From Jonathan Grimm's Hand of Doom Tarot, which you can buy HERE.


• XI: Justice
• Knight of Cups
• Nine of Swords

Balance creativity or sleeplessness could result.

I actually think this is telling me this so I do the opposite - I've wanted to work on some projects at night the last two weeks, but I'm finding it impossible to stay awake later than 11:00 PM most nights. I think I need to generate a fervor to inspire some 'sleeplessness.' Or at least, some sleep-delay.

Tuesday, December 10, 2024

Squirrel Nut Zippers Live 28 Years Later!

 

Oh man! Mr. Brown steered me to this one the other day, and it's fucking EPIC. Reminds me how much I love this band.
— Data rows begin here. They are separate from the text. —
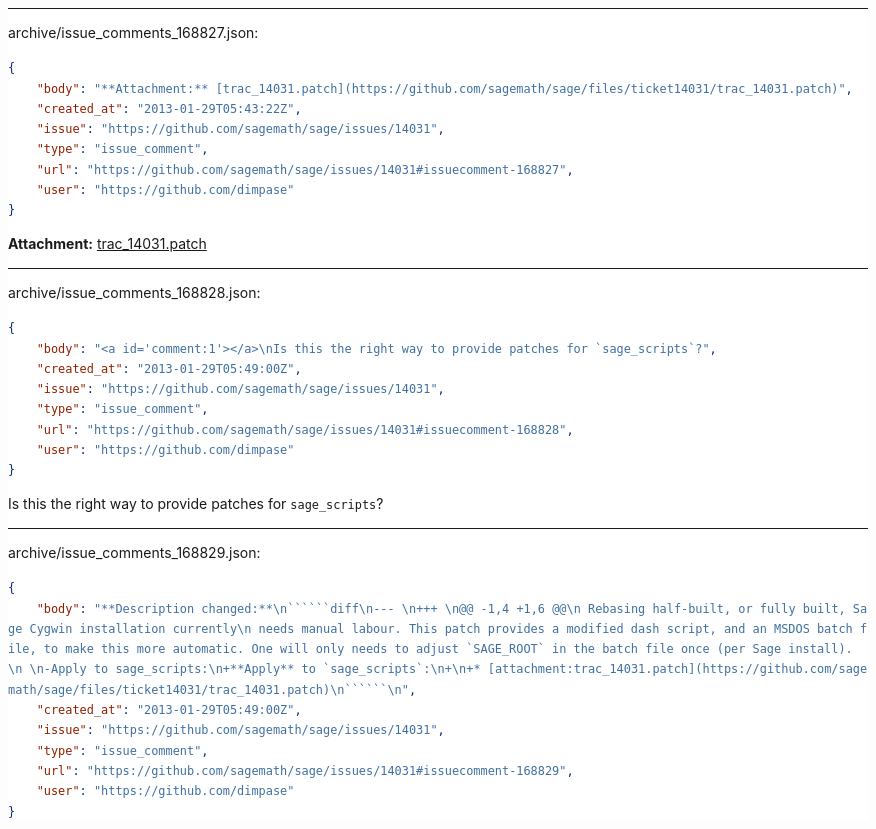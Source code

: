 

---

archive/issue_comments_168827.json:
```json
{
    "body": "**Attachment:** [trac_14031.patch](https://github.com/sagemath/sage/files/ticket14031/trac_14031.patch)",
    "created_at": "2013-01-29T05:43:22Z",
    "issue": "https://github.com/sagemath/sage/issues/14031",
    "type": "issue_comment",
    "url": "https://github.com/sagemath/sage/issues/14031#issuecomment-168827",
    "user": "https://github.com/dimpase"
}
```

**Attachment:** [trac_14031.patch](https://github.com/sagemath/sage/files/ticket14031/trac_14031.patch)



---

archive/issue_comments_168828.json:
```json
{
    "body": "<a id='comment:1'></a>\nIs this the right way to provide patches for `sage_scripts`?",
    "created_at": "2013-01-29T05:49:00Z",
    "issue": "https://github.com/sagemath/sage/issues/14031",
    "type": "issue_comment",
    "url": "https://github.com/sagemath/sage/issues/14031#issuecomment-168828",
    "user": "https://github.com/dimpase"
}
```

<a id='comment:1'></a>
Is this the right way to provide patches for `sage_scripts`?



---

archive/issue_comments_168829.json:
```json
{
    "body": "**Description changed:**\n``````diff\n--- \n+++ \n@@ -1,4 +1,6 @@\n Rebasing half-built, or fully built, Sage Cygwin installation currently\n needs manual labour. This patch provides a modified dash script, and an MSDOS batch file, to make this more automatic. One will only needs to adjust `SAGE_ROOT` in the batch file once (per Sage install). \n \n-Apply to sage_scripts:\n+**Apply** to `sage_scripts`:\n+\n+* [attachment:trac_14031.patch](https://github.com/sagemath/sage/files/ticket14031/trac_14031.patch)\n``````\n",
    "created_at": "2013-01-29T05:49:00Z",
    "issue": "https://github.com/sagemath/sage/issues/14031",
    "type": "issue_comment",
    "url": "https://github.com/sagemath/sage/issues/14031#issuecomment-168829",
    "user": "https://github.com/dimpase"
}
```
I need to get Hot! on vinyl like yesterday! Also, serves as a great reminder to pull out their Christmas album.
 


NCBD:

This week's pull list has some pretty exciting titles in it:


One name sums up my absolute excitement for this issue: BRUTICUS!!! I am a huge fan of the Combaticons, and seeing them dart in and out of the last few issues, I knew this couldn't be far away.
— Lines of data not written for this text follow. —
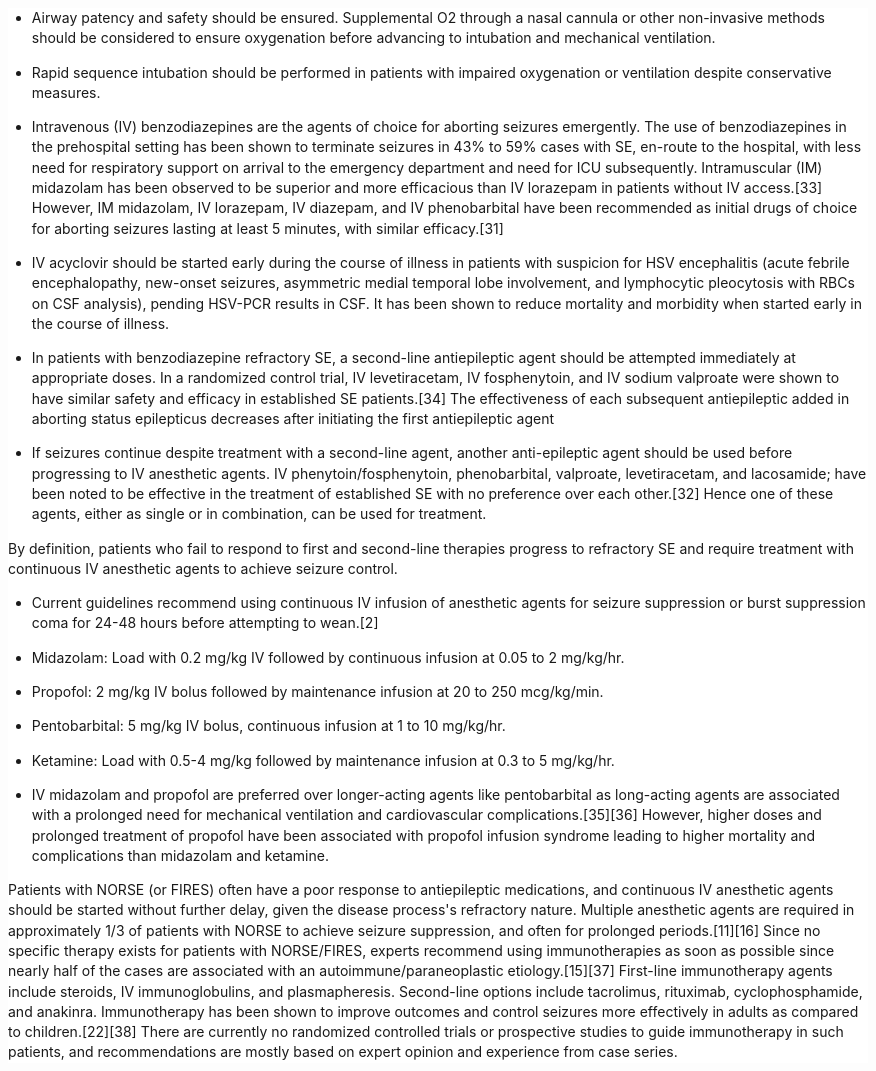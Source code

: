   * Airway patency and safety should be ensured. Supplemental O2 through a nasal cannula or other non-invasive methods should be considered to ensure oxygenation before advancing to intubation and mechanical ventilation.

  * Rapid sequence intubation should be performed in patients with impaired oxygenation or ventilation despite conservative measures. 

  * Intravenous (IV) benzodiazepines are the agents of choice for aborting seizures emergently. The use of benzodiazepines in the prehospital setting has been shown to terminate seizures in 43% to 59% cases with SE, en-route to the hospital, with less need for respiratory support on arrival to the emergency department and need for ICU subsequently. Intramuscular (IM) midazolam has been observed to be superior and more efficacious than IV lorazepam in patients without IV access.[33] However, IM midazolam, IV lorazepam, IV diazepam, and IV phenobarbital have been recommended as initial drugs of choice for aborting seizures lasting at least 5 minutes, with similar efficacy.[31]

  * IV acyclovir should be started early during the course of illness in patients with suspicion for HSV encephalitis (acute febrile encephalopathy, new-onset seizures, asymmetric medial temporal lobe involvement, and lymphocytic pleocytosis with RBCs on CSF analysis), pending HSV-PCR results in CSF. It has been shown to reduce mortality and morbidity when started early in the course of illness.

  * In patients with benzodiazepine refractory SE, a second-line antiepileptic agent should be attempted immediately at appropriate doses. In a randomized control trial, IV levetiracetam, IV fosphenytoin, and IV sodium valproate were shown to have similar safety and efficacy in established SE patients.[34] The effectiveness of each subsequent antiepileptic added in aborting status epilepticus decreases after initiating the first antiepileptic agent

  * If seizures continue despite treatment with a second-line agent, another anti-epileptic agent should be used before progressing to IV anesthetic agents. IV phenytoin/fosphenytoin, phenobarbital, valproate, levetiracetam, and lacosamide; have been noted to be effective in the treatment of established SE with no preference over each other.[32] Hence one of these agents, either as single or in combination, can be used for treatment.

By definition, patients who fail to respond to first and second-line therapies progress to refractory SE and require treatment with continuous IV anesthetic agents to achieve seizure control.

  * Current guidelines recommend using continuous IV infusion of anesthetic agents for seizure suppression or burst suppression coma for 24-48 hours before attempting to wean.[2]

  * Midazolam: Load with 0.2 mg/kg IV followed by continuous infusion at 0.05 to 2 mg/kg/hr.

  * Propofol: 2 mg/kg IV bolus followed by maintenance infusion at 20 to 250 mcg/kg/min.

  * Pentobarbital: 5 mg/kg IV bolus, continuous infusion at 1 to 10 mg/kg/hr.

  * Ketamine: Load with 0.5-4 mg/kg followed by maintenance infusion at 0.3 to 5 mg/kg/hr.

  * IV midazolam and propofol are preferred over longer-acting agents like pentobarbital as long-acting agents are associated with a prolonged need for mechanical ventilation and cardiovascular complications.[35][36] However, higher doses and prolonged treatment of propofol have been associated with propofol infusion syndrome leading to higher mortality and complications than midazolam and ketamine. 

Patients with NORSE (or FIRES) often have a poor response to antiepileptic medications, and continuous IV anesthetic agents should be started without further delay, given the disease process's refractory nature. Multiple anesthetic agents are required in approximately 1/3 of patients with NORSE to achieve seizure suppression, and often for prolonged periods.[11][16] Since no specific therapy exists for patients with NORSE/FIRES, experts recommend using immunotherapies as soon as possible since nearly half of the cases are associated with an autoimmune/paraneoplastic etiology.[15][37] First-line immunotherapy agents include steroids, IV immunoglobulins, and plasmapheresis. Second-line options include tacrolimus, rituximab, cyclophosphamide, and anakinra. Immunotherapy has been shown to improve outcomes and control seizures more effectively in adults as compared to children.[22][38] There are currently no randomized controlled trials or prospective studies to guide immunotherapy in such patients, and recommendations are mostly based on expert opinion and experience from case series.
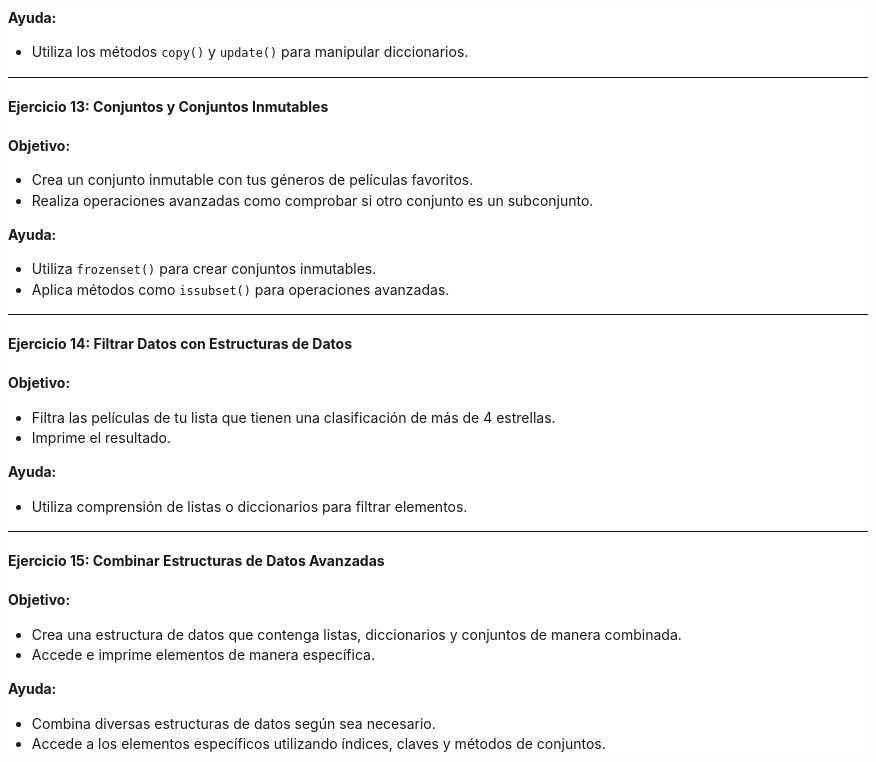 **Ayuda:**
- Utiliza los métodos `copy()` y `update()` para manipular diccionarios.

---

#### Ejercicio 13: Conjuntos y Conjuntos Inmutables

**Objetivo:**
- Crea un conjunto inmutable con tus géneros de películas favoritos.
- Realiza operaciones avanzadas como comprobar si otro conjunto es un subconjunto.

**Ayuda:**
- Utiliza `frozenset()` para crear conjuntos inmutables.
- Aplica métodos como `issubset()` para operaciones avanzadas.

---

#### Ejercicio 14: Filtrar Datos con Estructuras de Datos

**Objetivo:**

- Filtra las películas de tu lista que tienen una clasificación de más de 4 estrellas.
- Imprime el resultado.

**Ayuda:**
- Utiliza comprensión de listas o diccionarios para filtrar elementos.

---

#### Ejercicio 15: Combinar Estructuras de Datos Avanzadas

**Objetivo:**
- Crea una estructura de datos que contenga listas, diccionarios y conjuntos de manera combinada.
- Accede e imprime elementos de manera específica.

**Ayuda:**
- Combina diversas estructuras de datos según sea necesario.
- Accede a los elementos específicos utilizando índices, claves y métodos de conjuntos.



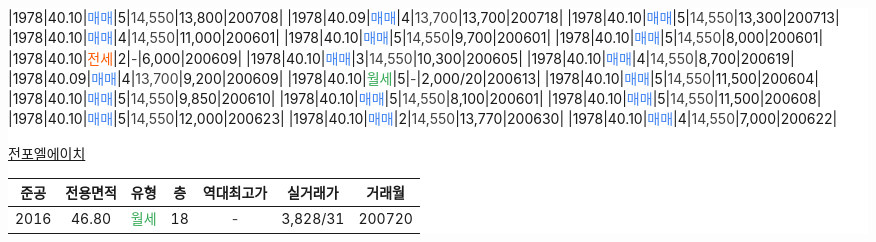 |1978|40.10|<span style="color:#4285f3">매매</span>|5|<span style="color:#444444">14,550</span>|13,800|200708|
|1978|40.09|<span style="color:#4285f3">매매</span>|4|<span style="color:#444444">13,700</span>|13,700|200718|
|1978|40.10|<span style="color:#4285f3">매매</span>|5|<span style="color:#444444">14,550</span>|13,300|200713|
|1978|40.10|<span style="color:#4285f3">매매</span>|4|<span style="color:#444444">14,550</span>|11,000|200601|
|1978|40.10|<span style="color:#4285f3">매매</span>|5|<span style="color:#444444">14,550</span>|9,700|200601|
|1978|40.10|<span style="color:#4285f3">매매</span>|5|<span style="color:#444444">14,550</span>|8,000|200601|
|1978|40.10|<span style="color:#ff5a00">전세</span>|2|<span style="color:#444444">-</span>|6,000|200609|
|1978|40.10|<span style="color:#4285f3">매매</span>|3|<span style="color:#444444">14,550</span>|10,300|200605|
|1978|40.10|<span style="color:#4285f3">매매</span>|4|<span style="color:#444444">14,550</span>|8,700|200619|
|1978|40.09|<span style="color:#4285f3">매매</span>|4|<span style="color:#444444">13,700</span>|9,200|200609|
|1978|40.10|<span style="color:#34a853">월세</span>|5|<span style="color:#444444">-</span>|2,000/20|200613|
|1978|40.10|<span style="color:#4285f3">매매</span>|5|<span style="color:#444444">14,550</span>|11,500|200604|
|1978|40.10|<span style="color:#4285f3">매매</span>|5|<span style="color:#444444">14,550</span>|9,850|200610|
|1978|40.10|<span style="color:#4285f3">매매</span>|5|<span style="color:#444444">14,550</span>|8,100|200601|
|1978|40.10|<span style="color:#4285f3">매매</span>|5|<span style="color:#444444">14,550</span>|11,500|200608|
|1978|40.10|<span style="color:#4285f3">매매</span>|5|<span style="color:#444444">14,550</span>|12,000|200623|
|1978|40.10|<span style="color:#4285f3">매매</span>|2|<span style="color:#444444">14,550</span>|13,770|200630|
|1978|40.10|<span style="color:#4285f3">매매</span>|4|<span style="color:#444444">14,550</span>|7,000|200622|


<script async src="//pagead2.googlesyndication.com/pagead/js/adsbygoogle.js"></script>

<ins class="adsbygoogle"
     style="display:block"
     data-ad-client="ca-pub-2446590836940007"
     data-ad-slot="1659523306"
     data-ad-format="auto"
     data-full-width-responsive="true"></ins>
<script>
(adsbygoogle = window.adsbygoogle || []).push({});
</script>


[전포엘에이치](https://search.naver.com/search.naver?query=%EB%B6%80%EC%82%B0%EA%B4%91%EC%97%AD%EC%8B%9C+%EB%B6%80%EC%82%B0%EC%A7%84%EA%B5%AC+%EC%A0%84%ED%8F%AC%EB%8F%99+%EC%A0%84%ED%8F%AC%EC%97%98%EC%97%90%EC%9D%B4%EC%B9%98)

|준공|전용면적|유형|층|역대최고가|실거래가|거래월|
|:---:|:---:|:---:|:---:|:---:|:---:|:---:|
|2016|46.80|<span style="color:#34a853">월세</span>|18|<span style="color:#444444">-</span>|3,828/31|200720|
Loving Jeff Lemire's new series Minor Arcana so far, but then, I've really come to appreciate these books where he writes and does the art. His style is very distinct and very mature, i.e. he's been doing it long enough that it really feels 'complete.'


This is another new, limited Batman series. Here's the solicitation from League of Comic Book Geeks:

"Set during the early years of Batman's career, Batman: Dark Patterns delves into four mysterious cases as he attempts to cement his place as Gotham City's protector while the city itself fights back against him. This is the Dark Knight Detective at his most stripped-down core, a man relying on his wits, his skills, and little else as he tackles some of the most twisted mysteries Gotham City and its protector have ever encountered. Case 01: We Are Wounded A series of sickeningly gruesome murders has sent shock waves through Gotham. Are these the random works of a serial killer, or is there something more sinister at play? Batman attempts to get to the bottom of the mystery before any more victims are claimed."
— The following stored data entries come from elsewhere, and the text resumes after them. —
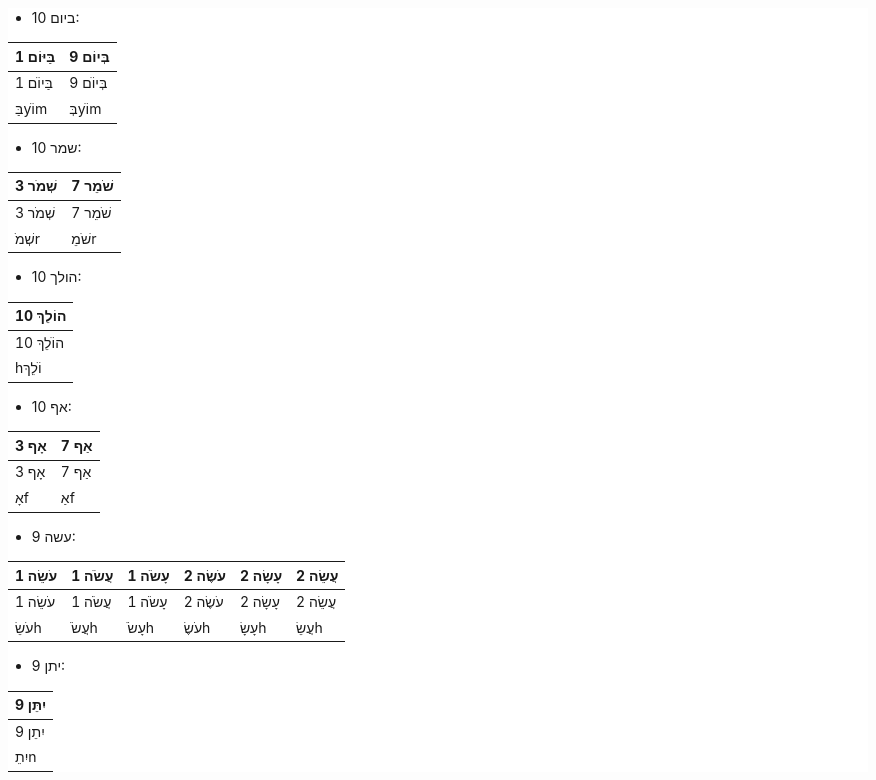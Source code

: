  * ביום 10: 

|בַּיּוֹם 1|בְּיוֹם 9|
|-|-|
|בַּיוֹֹם 1|בְּיוֹֹם 9|
|בַּyוֹֹm|בְּyוֹֹm|

 * שמר 10: 

|שְׁמֹר 3|שֹׁמֵר 7|
|-|-|
|שְׁמֹר 3|שֹׁמֵר 7|
|שְׁמֹr|שֹׁמֵr|

 * הולך 10: 

|הוֹלֵךְ 10|
|-|
|הוֹֹלֵךְ 10|
|hוֹֹלֵךְ|

 * אף 10: 

|אָף 3|אַף 7|
|-|-|
|אָף 3|אַף 7|
|אָf|אַf|

 * עשה 9: 

|עֹשֵׂה 1|עֲשֹׂה 1|עָשֹׂה 1|עֹשֶׂה 2|עָשָׂה 2|עֲשֵׂה 2|
|-|-|-|-|-|-|
|עֹשֵׂה 1|עֲשֹׂה 1|עָשֹׂה 1|עֹשֶׂה 2|עָשָׂה 2|עֲשֵׂה 2|
|עֹשֵׂh|עֲשֹׂh|עָשֹׂh|עֹשֶׂh|עָשָׂh|עֲשֵׂh|

 * יתן 9: 

|יִתֵּן 9|
|-|
|יִתֵן 9|
|יִתֵn|
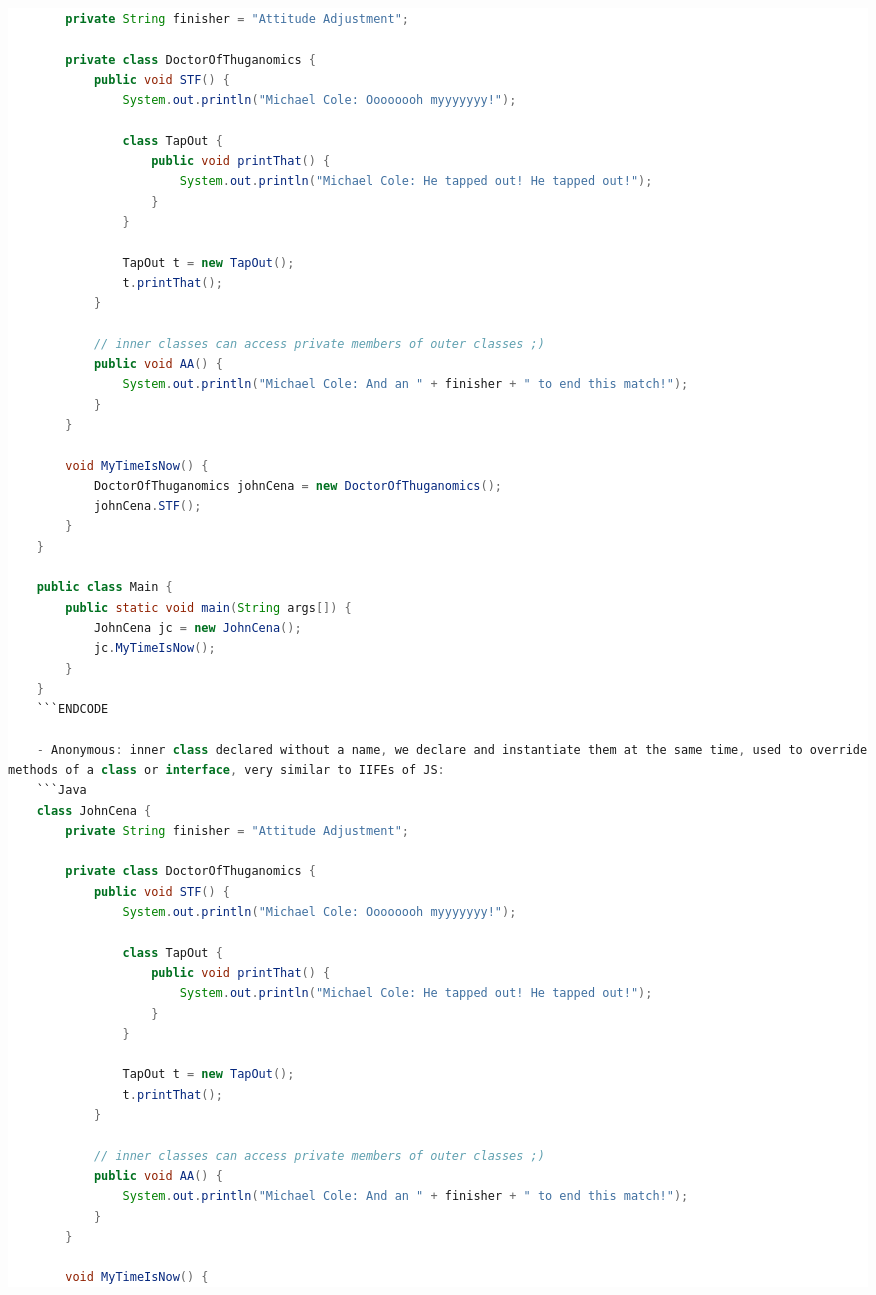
 ```Java
        private String finisher = "Attitude Adjustment";

        private class DoctorOfThuganomics {
            public void STF() {
                System.out.println("Michael Cole: Oooooooh myyyyyyy!");

                class TapOut {
                    public void printThat() {
                        System.out.println("Michael Cole: He tapped out! He tapped out!");
                    }
                }

                TapOut t = new TapOut();
                t.printThat();
            }

            // inner classes can access private members of outer classes ;)
            public void AA() {
                System.out.println("Michael Cole: And an " + finisher + " to end this match!");
            }
        }

        void MyTimeIsNow() {
            DoctorOfThuganomics johnCena = new DoctorOfThuganomics();
            johnCena.STF();
        }
    }

    public class Main {
        public static void main(String args[]) {
            JohnCena jc = new JohnCena();
            jc.MyTimeIsNow();
        }
    }
    ```ENDCODE

    - Anonymous: inner class declared without a name, we declare and instantiate them at the same time, used to override methods of a class or interface, very similar to IIFEs of JS:
    ```Java
    class JohnCena {
        private String finisher = "Attitude Adjustment";

        private class DoctorOfThuganomics {
            public void STF() {
                System.out.println("Michael Cole: Oooooooh myyyyyyy!");

                class TapOut {
                    public void printThat() {
                        System.out.println("Michael Cole: He tapped out! He tapped out!");
                    }
                }

                TapOut t = new TapOut();
                t.printThat();
            }

            // inner classes can access private members of outer classes ;)
            public void AA() {
                System.out.println("Michael Cole: And an " + finisher + " to end this match!");
            }
        }

        void MyTimeIsNow() {
```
Sounds pretty cool, eh? Definitely worth giving a shot, at the very least.



Watch:

Danny Boyle and Alex Garland's 28 Years Later got a trailer yesterday and there was no way I wasn't going to watch it, despite the fact that between now and the summer 2025 release date, I expect to be inundated with this trailer ad nauseam.


I'm a huge fan of the first two films in this series, and despite the usual disdain I hold for late-coming sequels, I'm pretty excited about this. It feels natural, not like a cash grab. 




Playlist:

Sumerlands - Dreamkiller
Black Sabbath - Sabbath Bloody Sabbath
Black Sabbath - Sabotage
Orville Peck - Bronco
Bluekarma - The Communication
Anthrax - Among the Living
Anthrax - State of Euphoria
Soundgarden - Badmotorfinger
Blood Incantation - Absolute Everywhere
High on Fire - Cometh the Storm
Better Lovers - Highly Irresponsible
Ministry - HOPIUMFORTHEMASSES
Justin Hamline - The House With Dead Leaves
Double Life - Indifferent Stars E.P.
Ulver - Liminal Animals




Card:

From Jonathan Grimm's Hand of Doom Tarot, which you can buy HERE.


• Five of Swords
• Page of Pentacles
• XI: Justice

Good will comes from finding a truce, and finding the truce comes from recognizing the "Lunar Pull" - Read: obscured influences - on seemingly unconnected processes. I'm not really sure how this applies to my daily life at the moment, but as always, it's good to approach the day with this in mind and see what reveals itself.